Ah, yet another example of old media totally failing to grasp new media, and making a mountain out of a non-existent molehill. The Daily Mail is running a story about how Demi Moore has “snubbed” Sarah Brown (our Prime Minister’s wife) on Twitter by not replying to her.
As it breathlessly reports:
On Tuesday afternoon a series of Tweets popped up on Miss Moore’s page from Mrs Brown’s Twitter account telling the actress to ‘Spread the word (in the U.S.A)!’ that ‘Half The Sky by Nicholas Kristoff & Sheryl WuDunn comes out 2day’.
The response from Miss Moore? Very little, apart from a nonplussed silence. In terms of Twitter etiquette, it’s rather like being ignored at a social function.
Issues with this:
a) It wasn’t a “series” of Tweets. It was one.
b) It wasn’t a message directed at Demi Moore. It was a Retweet, with her name in there purely as a form of attribution for the original tweet.
c) In general, Twitter etiquette doesn’t require a reply or thanks for a retweet, although some people do.
The tweet in question is here, and the Daily Mail doesn’t even do the decent thing of linking to it. Old media just doesn’t grasp how linking and attribution helps everybody in every case.

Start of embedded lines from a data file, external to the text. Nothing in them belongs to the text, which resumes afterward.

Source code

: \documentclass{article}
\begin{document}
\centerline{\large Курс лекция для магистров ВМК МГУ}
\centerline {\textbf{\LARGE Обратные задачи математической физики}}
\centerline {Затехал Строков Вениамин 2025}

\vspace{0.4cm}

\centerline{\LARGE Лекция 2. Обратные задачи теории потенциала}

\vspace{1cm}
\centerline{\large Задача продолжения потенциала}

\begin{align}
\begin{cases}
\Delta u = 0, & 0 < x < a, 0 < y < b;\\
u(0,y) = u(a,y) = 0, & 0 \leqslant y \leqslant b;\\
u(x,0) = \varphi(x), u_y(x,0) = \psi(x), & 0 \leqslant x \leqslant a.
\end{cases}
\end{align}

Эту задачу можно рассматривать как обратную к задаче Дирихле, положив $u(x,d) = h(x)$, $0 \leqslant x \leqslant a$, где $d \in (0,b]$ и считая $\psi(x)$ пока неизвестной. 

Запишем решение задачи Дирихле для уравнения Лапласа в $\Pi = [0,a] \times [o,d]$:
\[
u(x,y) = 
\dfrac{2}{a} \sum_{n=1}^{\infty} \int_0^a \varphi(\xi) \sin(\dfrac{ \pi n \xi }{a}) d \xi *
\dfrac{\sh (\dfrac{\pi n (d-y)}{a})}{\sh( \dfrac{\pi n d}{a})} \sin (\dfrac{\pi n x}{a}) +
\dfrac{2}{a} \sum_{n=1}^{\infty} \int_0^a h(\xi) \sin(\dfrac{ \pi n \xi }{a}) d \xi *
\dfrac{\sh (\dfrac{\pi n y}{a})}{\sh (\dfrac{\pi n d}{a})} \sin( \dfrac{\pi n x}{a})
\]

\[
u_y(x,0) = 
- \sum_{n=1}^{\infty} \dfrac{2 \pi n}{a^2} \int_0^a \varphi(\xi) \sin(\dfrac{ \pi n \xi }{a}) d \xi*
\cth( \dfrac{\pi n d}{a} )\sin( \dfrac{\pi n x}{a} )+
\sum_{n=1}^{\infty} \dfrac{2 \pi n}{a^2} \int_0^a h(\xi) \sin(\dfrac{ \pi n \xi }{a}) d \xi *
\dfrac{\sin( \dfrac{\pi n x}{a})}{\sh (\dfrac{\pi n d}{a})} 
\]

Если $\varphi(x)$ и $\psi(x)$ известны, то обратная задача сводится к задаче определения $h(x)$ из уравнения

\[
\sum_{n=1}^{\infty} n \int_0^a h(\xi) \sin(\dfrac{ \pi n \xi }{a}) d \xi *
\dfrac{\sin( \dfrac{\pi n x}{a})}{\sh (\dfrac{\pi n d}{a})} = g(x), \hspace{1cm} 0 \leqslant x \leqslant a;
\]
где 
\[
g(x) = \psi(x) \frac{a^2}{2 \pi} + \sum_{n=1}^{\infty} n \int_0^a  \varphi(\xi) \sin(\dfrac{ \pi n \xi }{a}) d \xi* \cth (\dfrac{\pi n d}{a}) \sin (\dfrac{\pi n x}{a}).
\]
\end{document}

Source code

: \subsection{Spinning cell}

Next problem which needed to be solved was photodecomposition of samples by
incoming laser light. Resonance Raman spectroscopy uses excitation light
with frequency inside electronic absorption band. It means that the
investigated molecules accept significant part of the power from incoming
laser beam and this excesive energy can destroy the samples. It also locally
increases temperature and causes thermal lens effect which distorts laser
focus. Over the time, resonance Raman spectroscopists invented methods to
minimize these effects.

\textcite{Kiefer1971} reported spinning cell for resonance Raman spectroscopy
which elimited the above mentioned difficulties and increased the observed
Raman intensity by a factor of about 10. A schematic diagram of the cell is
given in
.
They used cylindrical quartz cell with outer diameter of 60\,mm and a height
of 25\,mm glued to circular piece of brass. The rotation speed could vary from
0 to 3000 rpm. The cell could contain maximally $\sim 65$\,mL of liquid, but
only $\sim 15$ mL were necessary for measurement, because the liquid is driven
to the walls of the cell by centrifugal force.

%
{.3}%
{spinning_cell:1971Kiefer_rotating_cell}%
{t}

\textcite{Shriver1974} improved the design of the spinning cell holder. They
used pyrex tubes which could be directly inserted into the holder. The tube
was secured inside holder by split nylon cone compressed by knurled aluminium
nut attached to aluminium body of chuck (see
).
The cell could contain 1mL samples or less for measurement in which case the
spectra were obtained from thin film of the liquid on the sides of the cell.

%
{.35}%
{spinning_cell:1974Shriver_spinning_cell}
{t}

The story is just terrible trash. I was going to use the word “journalism” or “reporting”, but I’d feel quite dirty placing those words so close to this story. Evidently the Mail wants to make fun of Mrs Brown in the same way it relentlessly attacked Cherie Blair, but Mrs Brown isn’t making herself such a public figure.
She’s actually dedicating herself to good causes, and staying under the radar, whereas Cherie was a big-name human rights lawyer who also courted publicity. This strikes me as a very unfair attack, and even moreso for being inept and incorrect.